A wide-ranging series of cyberattacks by Chinese hackers has been uncovered by cybersecurity firm Accenture Security’s iDefense.
The hackers’ target, according to The Wall Street Journal? At least 27 universities located across the United States, Canada, and Southeast Asia.
The connection among most of the affected institutions is reportedly their involvement in research of military-use maritime technology. Some of the schools have been the recipients of Navy contracts, host research hubs, or employ faculty with maritime expertise.
In 2018, The Wall Street Journal reported that the same Chinese hacker group, sometimes known as Temp.Periscope, has been a persistent threat with a history of breaching Navy contractors.
Temp.Periscope has been blamed for cyberattacks that have resulted in the compromise of sensitive material related to military technology, including plans to construct a new supersonic anti-ship missile to be deployed by American submarines.
The recent cyberattacks reportedly sought to exploit the relationship between academic institutions and the information-sharing that takes place among them.
Spear-phishing emails containing malware, a common method for cyber-intrusion and information collection, were sent to the targets.

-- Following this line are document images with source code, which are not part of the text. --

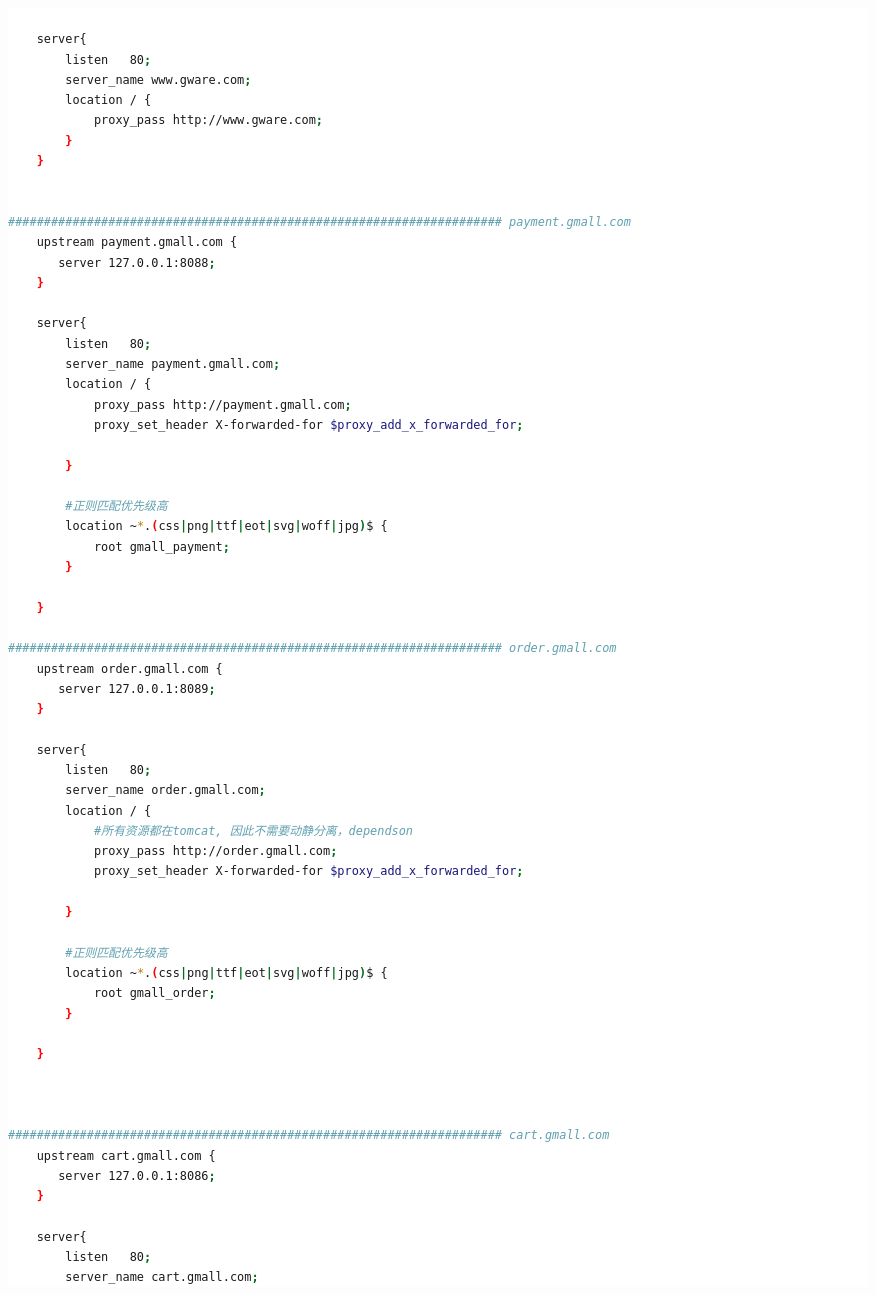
 ```bash

    server{
        listen   80;
        server_name www.gware.com;
        location / {
            proxy_pass http://www.gware.com;
        }
    }


##################################################################### payment.gmall.com
    upstream payment.gmall.com {
       server 127.0.0.1:8088;
    }

    server{
        listen   80;
        server_name payment.gmall.com;
        location / {
            proxy_pass http://payment.gmall.com;
            proxy_set_header X-forwarded-for $proxy_add_x_forwarded_for;

        }

        #正则匹配优先级高
        location ~*.(css|png|ttf|eot|svg|woff|jpg)$ {
            root gmall_payment;
        }

    }

##################################################################### order.gmall.com
    upstream order.gmall.com {
       server 127.0.0.1:8089;
    }

    server{
        listen   80;
        server_name order.gmall.com;
        location / {
            #所有资源都在tomcat, 因此不需要动静分离，dependson
            proxy_pass http://order.gmall.com;
            proxy_set_header X-forwarded-for $proxy_add_x_forwarded_for;

        }

        #正则匹配优先级高
        location ~*.(css|png|ttf|eot|svg|woff|jpg)$ {
            root gmall_order;
        }

    }



##################################################################### cart.gmall.com
    upstream cart.gmall.com {
       server 127.0.0.1:8086;
    }

    server{
        listen   80;
        server_name cart.gmall.com;
```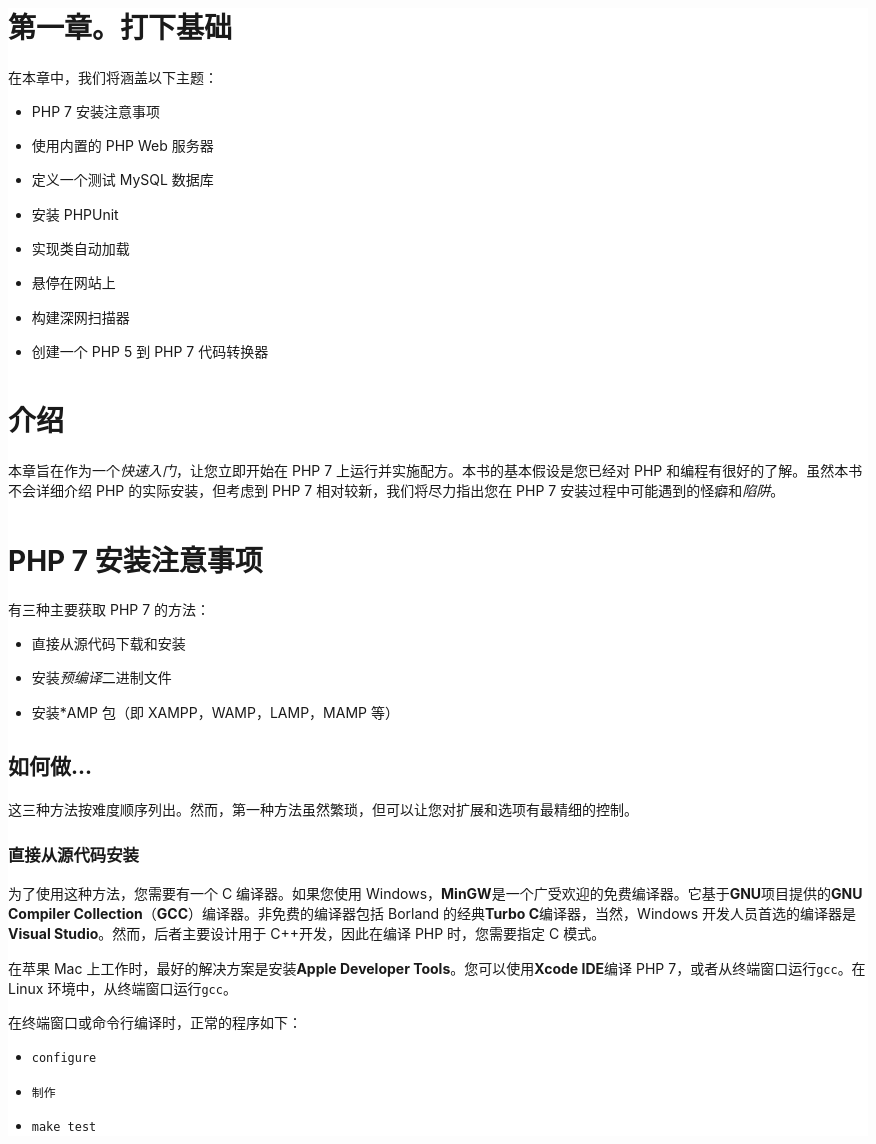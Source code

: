 # 第一章。打下基础

在本章中，我们将涵盖以下主题：

+   PHP 7 安装注意事项

+   使用内置的 PHP Web 服务器

+   定义一个测试 MySQL 数据库

+   安装 PHPUnit

+   实现类自动加载

+   悬停在网站上

+   构建深网扫描器

+   创建一个 PHP 5 到 PHP 7 代码转换器

# 介绍

本章旨在作为一个*快速入门*，让您立即开始在 PHP 7 上运行并实施配方。本书的基本假设是您已经对 PHP 和编程有很好的了解。虽然本书不会详细介绍 PHP 的实际安装，但考虑到 PHP 7 相对较新，我们将尽力指出您在 PHP 7 安装过程中可能遇到的怪癖和*陷阱*。

# PHP 7 安装注意事项

有三种主要获取 PHP 7 的方法：

+   直接从源代码下载和安装

+   安装*预编译*二进制文件

+   安装*AMP 包（即 XAMPP，WAMP，LAMP，MAMP 等）

## 如何做...

这三种方法按难度顺序列出。然而，第一种方法虽然繁琐，但可以让您对扩展和选项有最精细的控制。

### 直接从源代码安装

为了使用这种方法，您需要有一个 C 编译器。如果您使用 Windows，**MinGW**是一个广受欢迎的免费编译器。它基于**GNU**项目提供的**GNU Compiler Collection**（**GCC**）编译器。非免费的编译器包括 Borland 的经典**Turbo C**编译器，当然，Windows 开发人员首选的编译器是**Visual Studio**。然而，后者主要设计用于 C++开发，因此在编译 PHP 时，您需要指定 C 模式。

在苹果 Mac 上工作时，最好的解决方案是安装**Apple Developer Tools**。您可以使用**Xcode IDE**编译 PHP 7，或者从终端窗口运行`gcc`。在 Linux 环境中，从终端窗口运行`gcc`。

在终端窗口或命令行编译时，正常的程序如下：

+   `configure`

+   `制作`

+   `make test`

The emails were disguised as legitimate correspondence from another affected university.
These types of efforts are anything but novel at this point, and the danger they pose to American national security remains high.
A 2018 indictment by the Justice Department revealed the extent of intrusions by another group of Chinese hackers, whose attacks gained unauthorized access to more than 45 technology companies and U.S. government agencies, stealing hundreds of gigabytes of sensitive information.

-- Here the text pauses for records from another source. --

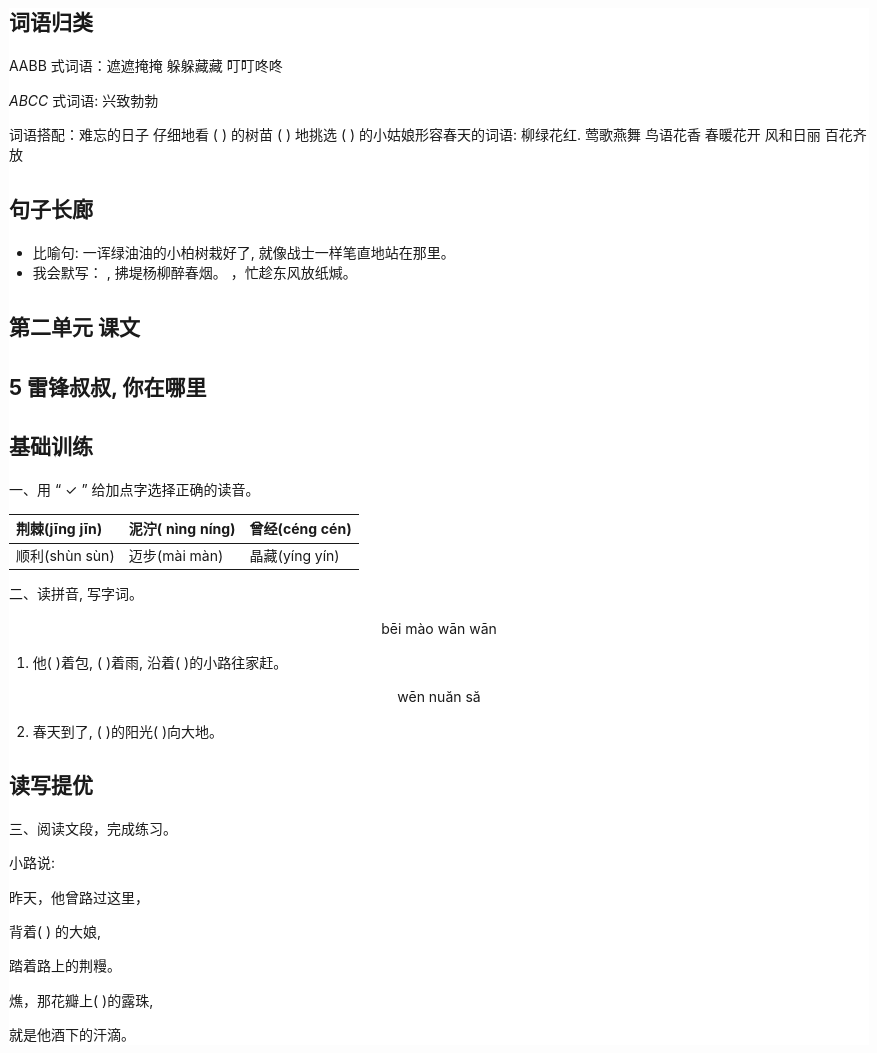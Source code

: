 ## 词语归类

AABB 式词语：遮遮掩掩 躲躲藏藏 叮叮咚咚

$A B C C$ 式词语: 兴致勃勃

词语搭配：难忘的日子 仔细地看 ( ) 的树苗 ( ) 地挑选 ( ) 的小姑娘形容春天的词语: 柳绿花红. 莺歌燕舞 鸟语花香 春暖花开 风和日丽 百花齐放

## 句子长廊

- 比喻句: 一诨绿油油的小柏树栽好了, 就像战士一样笔直地站在那里。
- 我会默写： , 拂堤杨柳醉春烟。 ，忙趁东风放纸煘。


## 第二单元 课文

## 5 雷锋叔叔, 你在哪里

## 基础训练

一、用 “ $\checkmark$ ” 给加点字选择正确的读音。

| 荆棘(jīng jīn) | 泥泞( nìng níng) | 曾经(céng cén) |
| :--- | :--- | :--- |
| 顺利(shùn sùn) | 迈步(mài màn) | 晶藏(yíng yín) |

二、读拼音, 写字词。

$$
\text { bēi mào wān wān }
$$

1. 他( )着包, ( )着雨, 沿着( )的小路往家赶。

$$
\text { wēn nuăn să }
$$

2. 春天到了, ( )的阳光( )向大地。

## 读写提优

三、阅读文段，完成练习。

小路说:

昨天，他曾路过这里，

背着( ) 的大娘,

踏着路上的荆䊡。

燋，那花瓣上( )的露珠,

就是他酒下的汗滴。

This rampant theft of intellectual property is not without its economic costs. Previous estimates suggest that intellectual property theft, including by China, costs the United States billions every year in potential revenue lost, placing strains on U.S. companies and hampering innovation and growth.

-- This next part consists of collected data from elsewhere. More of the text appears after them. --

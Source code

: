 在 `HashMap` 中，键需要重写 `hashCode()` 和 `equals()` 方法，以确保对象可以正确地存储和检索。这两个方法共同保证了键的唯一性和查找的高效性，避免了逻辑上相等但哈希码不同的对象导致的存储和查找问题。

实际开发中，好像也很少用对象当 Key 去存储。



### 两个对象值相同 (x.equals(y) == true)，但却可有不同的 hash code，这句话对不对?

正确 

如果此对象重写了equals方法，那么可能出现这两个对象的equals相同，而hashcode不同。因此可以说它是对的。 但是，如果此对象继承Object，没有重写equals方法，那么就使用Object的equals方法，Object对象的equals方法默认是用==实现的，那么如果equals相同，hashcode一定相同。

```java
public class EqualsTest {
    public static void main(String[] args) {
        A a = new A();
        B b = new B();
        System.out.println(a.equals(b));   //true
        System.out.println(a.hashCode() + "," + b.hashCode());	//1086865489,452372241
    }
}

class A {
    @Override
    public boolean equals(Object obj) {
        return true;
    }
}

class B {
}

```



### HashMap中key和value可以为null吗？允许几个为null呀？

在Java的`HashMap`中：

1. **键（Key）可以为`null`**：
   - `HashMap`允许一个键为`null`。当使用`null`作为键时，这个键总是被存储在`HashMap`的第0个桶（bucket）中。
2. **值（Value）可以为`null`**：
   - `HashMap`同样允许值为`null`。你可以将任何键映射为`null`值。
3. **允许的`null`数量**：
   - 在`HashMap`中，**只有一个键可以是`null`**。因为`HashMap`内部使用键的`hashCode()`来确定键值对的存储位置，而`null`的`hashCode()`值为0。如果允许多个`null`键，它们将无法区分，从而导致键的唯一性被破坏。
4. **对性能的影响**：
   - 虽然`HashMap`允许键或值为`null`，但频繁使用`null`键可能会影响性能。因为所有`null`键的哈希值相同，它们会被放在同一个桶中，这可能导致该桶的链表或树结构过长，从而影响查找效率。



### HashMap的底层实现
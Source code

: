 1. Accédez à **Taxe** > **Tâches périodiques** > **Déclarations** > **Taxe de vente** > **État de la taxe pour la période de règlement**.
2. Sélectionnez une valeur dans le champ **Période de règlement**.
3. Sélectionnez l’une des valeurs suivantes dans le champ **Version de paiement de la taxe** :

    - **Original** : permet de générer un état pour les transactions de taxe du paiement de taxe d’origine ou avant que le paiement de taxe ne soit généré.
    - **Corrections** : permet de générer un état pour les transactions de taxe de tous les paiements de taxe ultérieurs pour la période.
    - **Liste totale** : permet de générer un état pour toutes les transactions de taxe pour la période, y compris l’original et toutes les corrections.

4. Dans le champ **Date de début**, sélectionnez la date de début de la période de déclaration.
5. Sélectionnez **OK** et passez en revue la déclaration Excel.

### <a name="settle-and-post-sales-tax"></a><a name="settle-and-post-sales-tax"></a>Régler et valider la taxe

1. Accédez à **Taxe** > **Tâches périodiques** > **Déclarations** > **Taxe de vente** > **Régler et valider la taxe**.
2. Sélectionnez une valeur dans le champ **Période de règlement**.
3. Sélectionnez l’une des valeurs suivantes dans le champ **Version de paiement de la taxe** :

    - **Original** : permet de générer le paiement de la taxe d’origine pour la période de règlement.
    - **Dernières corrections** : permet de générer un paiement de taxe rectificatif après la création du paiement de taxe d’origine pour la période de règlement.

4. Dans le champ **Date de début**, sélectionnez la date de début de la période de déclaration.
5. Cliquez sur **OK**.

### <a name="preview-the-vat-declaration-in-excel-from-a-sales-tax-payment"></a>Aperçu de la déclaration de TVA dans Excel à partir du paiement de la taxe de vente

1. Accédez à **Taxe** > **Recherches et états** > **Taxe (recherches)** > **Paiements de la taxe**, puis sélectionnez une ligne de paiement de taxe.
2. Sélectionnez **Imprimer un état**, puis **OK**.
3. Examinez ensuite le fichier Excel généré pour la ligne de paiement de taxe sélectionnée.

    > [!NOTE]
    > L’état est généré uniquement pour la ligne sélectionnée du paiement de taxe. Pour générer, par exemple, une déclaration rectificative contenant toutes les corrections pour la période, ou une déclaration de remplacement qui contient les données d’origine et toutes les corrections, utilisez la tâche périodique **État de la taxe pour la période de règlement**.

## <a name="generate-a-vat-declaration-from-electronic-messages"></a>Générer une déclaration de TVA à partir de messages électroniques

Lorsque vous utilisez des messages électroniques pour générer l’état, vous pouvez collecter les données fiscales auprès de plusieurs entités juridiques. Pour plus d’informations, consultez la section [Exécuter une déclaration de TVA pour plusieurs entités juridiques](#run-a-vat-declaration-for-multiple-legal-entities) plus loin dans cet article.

The theft of new technologies goes beyond the oft-reported economic concerns and presents a potentially larger national security issue.
The fact that many victims of these cyberattacks are upstream defense resources, such as contractors and universities, is concerning. It’s a reminder that China’s efforts to secure new technology are unbiased.
Because they are unlikely to have the same level of security infrastructure as that employed by some government installations, universities present a unique opportunity for malicious actors to gain access to new technical or industrial knowledge.
As such, universities can be low-hanging fruit for Chinese hackers.
Spending billions of dollars to develop and field new defense technologies, only to have their effectiveness compromised by a data breach, can be costly for developers and for taxpayers.
More importantly, it can endanger U.S. service members who rely on that technological advantage to accomplish their missions safely.
The United States must continue to take the dangers posed by cyberattacks and intellectual property theft seriously.
Encouraging U.S. companies and institutions to identify and secure vulnerabilities in their computer networks is an important step, but the U.S. must also develop and employ more direct deterrents against those actors that engage in cybertheft toward U.S. entities.
Strengthening U.S. defenses against cyberattacks can be a difficult task. Coordinating these efforts across a network of various institutions doesn’t make it any easier.
It remains clear, however, that China’s continuing theft of intellectual property creates economic and security risks that the U.S. cannot afford to leave unmitigated.